§ **Prompt**: Wherever the listing has a line with the string "calculation", copy that line out.

Information shown Block Start

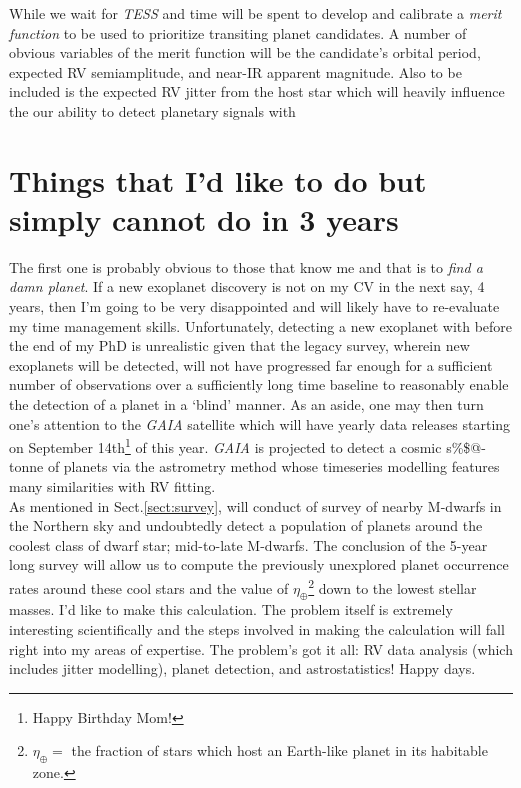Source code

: While we wait for \emph{TESS} and \spirou{,} time will be spent to develop and calibrate a 
\emph{merit function} to be used to prioritize transiting planet candidates. 
A number of obvious variables 
of the merit function will be the candidate's orbital period, expected RV semiamplitude, and 
near-IR apparent magnitude. Also to be included is the expected RV jitter from the host star 
which will heavily influence the our ability to detect planetary signals with 


\section{Things that I'd like to do but simply cannot do in 3 years} \label{sect:liketodo}
The first one is probably obvious to those that know me and that is to 
\emph{find a damn planet}. If a new exoplanet discovery is not on my CV in the 
next say, 4 years, then I'm going to be very disappointed and will likely have to 
re-evaluate my time management skills. Unfortunately, detecting a new exoplanet 
with \spirou{} before the end of my PhD is unrealistic given that the legacy survey, 
wherein new exoplanets will be detected, will not have progressed far enough for a 
sufficient number of observations over a sufficiently long time baseline 
to reasonably enable the detection of a planet in a `blind' 
manner. As an aside, one may then turn one's attention to the \emph{GAIA} satellite 
which will have yearly data releases starting on 
September 14th\footnote{Happy Birthday Mom!} of this year. 
\emph{GAIA} is projected to detect a cosmic s\%\$@-tonne of planets 
\parencite[$\sim 21$ 000;][]{perryman14} via the astrometry method whose timeseries 
modelling features many similarities with RV fitting. \\

As mentioned in Sect.\ref{sect:survey}, \spirou{} will conduct of survey of 
nearby M-dwarfs in the Northern sky and undoubtedly detect a population of planets 
around the coolest class of dwarf star; mid-to-late M-dwarfs. The conclusion of 
the 5-year long survey will allow us to compute the previously unexplored planet 
occurrence 
rates around these cool stars and the value of $\eta_{\oplus}$\footnote{$\eta_{\oplus}=$ 
the fraction of stars 
which host an Earth-like planet in its habitable zone.} down to the lowest stellar 
masses. I'd like to make this calculation. The problem itself is extremely 
interesting scientifically and the steps involved in making the calculation will fall 
right into my areas of expertise. The problem's got it all: 
RV data analysis (which includes jitter modelling), planet detection, 
and astrostatistics! Happy days.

Information shown Block End

§ **Solution to this task**:
masses. I'd like to make this calculation. The problem itself is extremely 
interesting scientifically and the steps involved in making the calculation will fall 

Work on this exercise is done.